■ **Task prompt**: Whenever the word "components" turns up in a line of the data below, copy that line.

Saved data entries
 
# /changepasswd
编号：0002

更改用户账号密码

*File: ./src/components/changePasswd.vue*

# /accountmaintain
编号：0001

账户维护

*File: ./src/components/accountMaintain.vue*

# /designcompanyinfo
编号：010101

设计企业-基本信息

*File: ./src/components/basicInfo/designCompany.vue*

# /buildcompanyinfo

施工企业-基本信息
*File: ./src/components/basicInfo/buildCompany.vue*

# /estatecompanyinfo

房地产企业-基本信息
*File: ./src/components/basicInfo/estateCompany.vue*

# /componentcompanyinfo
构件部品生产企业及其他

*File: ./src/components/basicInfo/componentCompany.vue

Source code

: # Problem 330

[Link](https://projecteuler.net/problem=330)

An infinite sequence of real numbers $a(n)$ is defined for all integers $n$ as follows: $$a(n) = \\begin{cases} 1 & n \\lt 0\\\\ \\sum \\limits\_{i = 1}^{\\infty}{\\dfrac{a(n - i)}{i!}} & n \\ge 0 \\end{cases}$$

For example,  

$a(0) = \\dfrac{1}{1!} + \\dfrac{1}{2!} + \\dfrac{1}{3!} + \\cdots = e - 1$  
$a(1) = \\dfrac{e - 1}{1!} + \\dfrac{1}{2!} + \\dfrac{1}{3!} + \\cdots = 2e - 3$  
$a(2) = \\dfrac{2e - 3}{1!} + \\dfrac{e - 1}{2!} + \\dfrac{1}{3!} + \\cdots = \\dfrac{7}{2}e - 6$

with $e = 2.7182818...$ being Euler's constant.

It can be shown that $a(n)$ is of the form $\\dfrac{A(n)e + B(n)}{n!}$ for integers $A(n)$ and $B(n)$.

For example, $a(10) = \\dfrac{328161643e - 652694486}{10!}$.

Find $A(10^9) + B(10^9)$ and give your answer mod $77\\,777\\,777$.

■ **The completed task**:
*File: ./src/components/changePasswd.vue*
*File: ./src/components/accountMaintain.vue*
*File: ./src/components/basicInfo/designCompany.vue*
*File: ./src/components/basicInfo/buildCompany.vue*
*File: ./src/components/basicInfo/estateCompany.vue*
*File: ./src/components/basicInfo/componentCompany.vue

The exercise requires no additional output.